- YOUR TASK -
Each line in the material below, starting at the one that contains "## Steps to run the project in your machine" and ending at the one that contains "07_10 and 08_11).", should be repeated exactly; the pictures should not.

** Opening STORED DATA block **

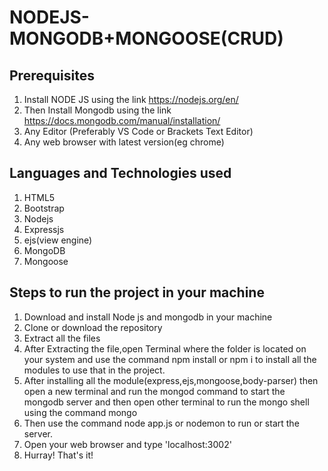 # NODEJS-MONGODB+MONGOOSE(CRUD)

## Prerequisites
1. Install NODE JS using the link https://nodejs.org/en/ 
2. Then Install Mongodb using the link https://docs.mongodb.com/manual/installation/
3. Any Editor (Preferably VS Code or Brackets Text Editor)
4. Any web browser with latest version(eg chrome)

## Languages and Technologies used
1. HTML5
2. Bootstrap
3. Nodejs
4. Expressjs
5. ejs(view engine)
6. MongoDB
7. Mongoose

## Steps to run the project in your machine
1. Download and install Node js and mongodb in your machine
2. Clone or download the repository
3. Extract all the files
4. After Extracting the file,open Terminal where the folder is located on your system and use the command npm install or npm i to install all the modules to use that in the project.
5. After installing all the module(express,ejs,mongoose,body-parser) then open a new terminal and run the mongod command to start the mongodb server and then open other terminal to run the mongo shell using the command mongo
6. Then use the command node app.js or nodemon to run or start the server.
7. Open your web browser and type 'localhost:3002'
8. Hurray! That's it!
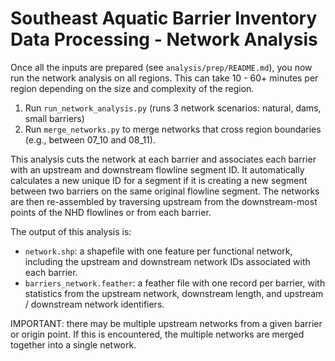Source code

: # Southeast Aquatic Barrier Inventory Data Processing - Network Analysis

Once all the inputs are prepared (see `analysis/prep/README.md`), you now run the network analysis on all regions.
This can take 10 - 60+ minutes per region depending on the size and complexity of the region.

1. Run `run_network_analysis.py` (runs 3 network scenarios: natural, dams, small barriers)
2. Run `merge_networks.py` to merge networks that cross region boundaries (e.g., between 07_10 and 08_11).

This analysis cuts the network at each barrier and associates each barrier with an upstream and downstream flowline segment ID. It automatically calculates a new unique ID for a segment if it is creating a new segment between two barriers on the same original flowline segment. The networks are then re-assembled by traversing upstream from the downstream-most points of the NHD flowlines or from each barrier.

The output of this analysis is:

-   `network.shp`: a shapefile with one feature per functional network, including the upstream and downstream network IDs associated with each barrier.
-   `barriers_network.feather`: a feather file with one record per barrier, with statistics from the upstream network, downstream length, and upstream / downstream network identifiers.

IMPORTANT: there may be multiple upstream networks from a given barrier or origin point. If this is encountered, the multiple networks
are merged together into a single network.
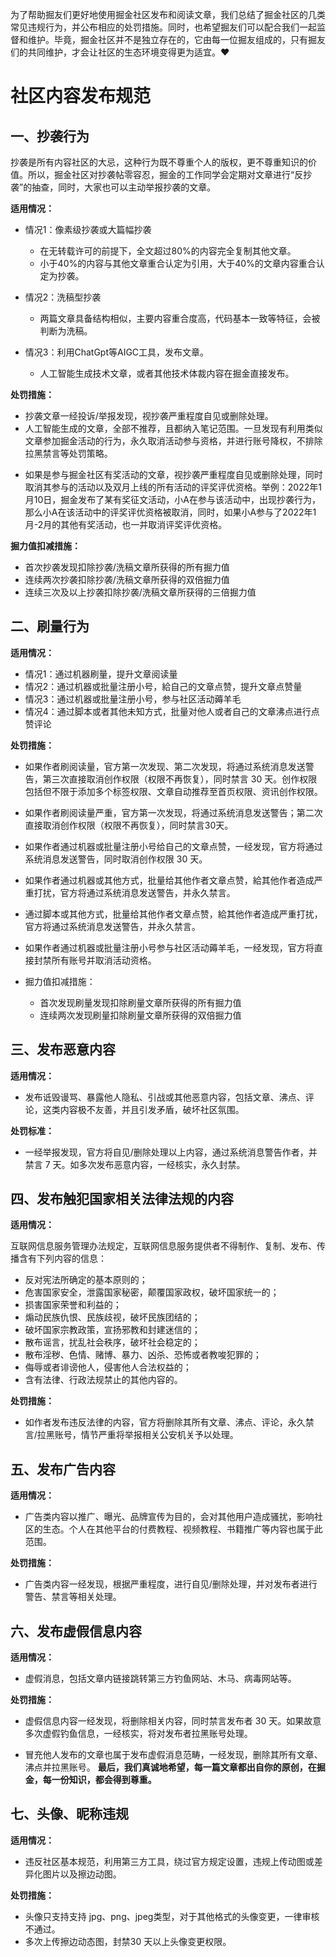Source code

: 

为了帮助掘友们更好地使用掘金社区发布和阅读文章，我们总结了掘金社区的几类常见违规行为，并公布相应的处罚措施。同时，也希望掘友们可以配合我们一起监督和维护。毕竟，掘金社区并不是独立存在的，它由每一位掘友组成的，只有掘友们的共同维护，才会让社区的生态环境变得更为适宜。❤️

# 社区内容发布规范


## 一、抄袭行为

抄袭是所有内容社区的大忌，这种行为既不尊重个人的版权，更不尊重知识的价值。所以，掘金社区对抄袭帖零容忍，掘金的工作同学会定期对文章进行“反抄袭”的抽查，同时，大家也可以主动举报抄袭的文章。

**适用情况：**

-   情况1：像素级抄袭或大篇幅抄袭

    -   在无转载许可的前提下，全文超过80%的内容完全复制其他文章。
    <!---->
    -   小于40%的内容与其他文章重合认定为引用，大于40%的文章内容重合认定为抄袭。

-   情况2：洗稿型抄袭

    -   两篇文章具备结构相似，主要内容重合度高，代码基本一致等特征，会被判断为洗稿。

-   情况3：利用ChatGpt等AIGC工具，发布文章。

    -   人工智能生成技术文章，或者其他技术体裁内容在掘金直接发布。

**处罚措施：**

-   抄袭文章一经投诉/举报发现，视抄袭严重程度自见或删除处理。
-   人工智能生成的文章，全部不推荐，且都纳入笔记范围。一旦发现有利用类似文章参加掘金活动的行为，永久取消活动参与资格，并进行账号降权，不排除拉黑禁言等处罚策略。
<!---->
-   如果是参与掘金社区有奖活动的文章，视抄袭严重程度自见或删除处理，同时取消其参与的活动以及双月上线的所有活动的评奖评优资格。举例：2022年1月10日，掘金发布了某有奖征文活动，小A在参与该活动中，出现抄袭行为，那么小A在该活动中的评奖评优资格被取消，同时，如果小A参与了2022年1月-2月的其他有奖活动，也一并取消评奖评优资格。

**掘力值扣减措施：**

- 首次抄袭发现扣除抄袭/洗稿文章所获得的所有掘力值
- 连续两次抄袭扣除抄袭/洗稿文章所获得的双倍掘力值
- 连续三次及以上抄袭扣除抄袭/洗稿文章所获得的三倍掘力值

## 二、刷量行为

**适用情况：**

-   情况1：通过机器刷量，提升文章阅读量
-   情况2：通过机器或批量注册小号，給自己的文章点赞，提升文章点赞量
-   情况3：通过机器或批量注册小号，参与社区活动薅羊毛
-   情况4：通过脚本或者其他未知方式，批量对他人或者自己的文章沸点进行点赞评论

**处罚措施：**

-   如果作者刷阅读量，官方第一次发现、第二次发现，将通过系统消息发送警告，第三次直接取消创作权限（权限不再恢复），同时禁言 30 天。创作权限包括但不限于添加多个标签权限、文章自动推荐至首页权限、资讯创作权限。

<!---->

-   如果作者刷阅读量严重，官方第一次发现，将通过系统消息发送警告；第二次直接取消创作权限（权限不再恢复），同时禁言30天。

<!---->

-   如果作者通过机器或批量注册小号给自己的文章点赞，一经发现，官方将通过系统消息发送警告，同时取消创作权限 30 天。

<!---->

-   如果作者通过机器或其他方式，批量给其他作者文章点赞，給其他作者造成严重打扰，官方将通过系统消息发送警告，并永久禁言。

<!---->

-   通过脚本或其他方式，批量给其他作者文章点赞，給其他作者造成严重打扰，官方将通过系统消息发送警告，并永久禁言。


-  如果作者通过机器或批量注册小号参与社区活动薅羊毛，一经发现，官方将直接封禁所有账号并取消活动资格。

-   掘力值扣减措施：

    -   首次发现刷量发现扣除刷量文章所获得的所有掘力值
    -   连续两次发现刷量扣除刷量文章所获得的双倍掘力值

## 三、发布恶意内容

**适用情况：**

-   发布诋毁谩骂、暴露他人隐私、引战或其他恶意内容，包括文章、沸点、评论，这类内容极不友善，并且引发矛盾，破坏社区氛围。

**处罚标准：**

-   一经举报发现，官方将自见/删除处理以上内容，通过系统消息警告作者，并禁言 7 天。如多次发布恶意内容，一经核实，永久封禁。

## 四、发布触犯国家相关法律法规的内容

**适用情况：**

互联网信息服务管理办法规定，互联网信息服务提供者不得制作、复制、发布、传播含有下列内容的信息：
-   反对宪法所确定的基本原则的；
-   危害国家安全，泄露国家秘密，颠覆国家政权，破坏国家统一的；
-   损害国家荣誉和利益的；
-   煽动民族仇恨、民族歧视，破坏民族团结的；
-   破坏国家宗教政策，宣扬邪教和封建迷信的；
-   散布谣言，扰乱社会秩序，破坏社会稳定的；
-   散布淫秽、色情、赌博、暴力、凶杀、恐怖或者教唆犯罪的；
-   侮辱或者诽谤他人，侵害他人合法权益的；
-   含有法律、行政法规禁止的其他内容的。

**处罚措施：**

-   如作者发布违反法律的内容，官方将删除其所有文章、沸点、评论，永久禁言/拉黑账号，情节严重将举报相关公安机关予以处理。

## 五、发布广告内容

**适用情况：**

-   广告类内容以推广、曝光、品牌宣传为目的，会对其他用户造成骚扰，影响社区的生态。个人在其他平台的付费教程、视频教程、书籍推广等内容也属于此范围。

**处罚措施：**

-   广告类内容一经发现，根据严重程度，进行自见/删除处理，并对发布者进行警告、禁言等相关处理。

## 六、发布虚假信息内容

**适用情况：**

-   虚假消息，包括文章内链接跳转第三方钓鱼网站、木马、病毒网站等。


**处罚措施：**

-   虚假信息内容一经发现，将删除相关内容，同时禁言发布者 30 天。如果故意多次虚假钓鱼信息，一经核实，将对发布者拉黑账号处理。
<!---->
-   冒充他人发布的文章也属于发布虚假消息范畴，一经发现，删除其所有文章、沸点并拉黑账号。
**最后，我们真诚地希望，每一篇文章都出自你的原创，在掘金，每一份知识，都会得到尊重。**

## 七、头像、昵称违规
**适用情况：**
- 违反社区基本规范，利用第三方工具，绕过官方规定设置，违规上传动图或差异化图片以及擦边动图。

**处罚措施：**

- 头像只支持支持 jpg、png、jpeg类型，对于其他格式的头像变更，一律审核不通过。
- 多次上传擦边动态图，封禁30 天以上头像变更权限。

** Closing STORED DATA block **

- ANSWER AREA -
## Steps to run the project in your machine
1. Download and install Node js and mongodb in your machine
2. Clone or download the repository
3. Extract all the files
4. After Extracting the file,open Terminal where the folder is located on your system and use the command npm install or npm i to install all the modules to use that in the project.
5. After installing all the module(express,ejs,mongoose,body-parser) then open a new terminal and run the mongod command to start the mongodb server and then open other terminal to run the mongo shell using the command mongo
6. Then use the command node app.js or nodemon to run or start the server.
7. Open your web browser and type 'localhost:3002'
8. Hurray! That's it!
Source code

: # Southeast Aquatic Barrier Inventory Data Processing - Network Analysis

Once all the inputs are prepared (see `analysis/prep/README.md`), you now run the network analysis on all regions.
This can take 10 - 60+ minutes per region depending on the size and complexity of the region.

1. Run `run_network_analysis.py` (runs 3 network scenarios: natural, dams, small barriers)
2. Run `merge_networks.py` to merge networks that cross region boundaries (e.g., between 07_10 and 08_11).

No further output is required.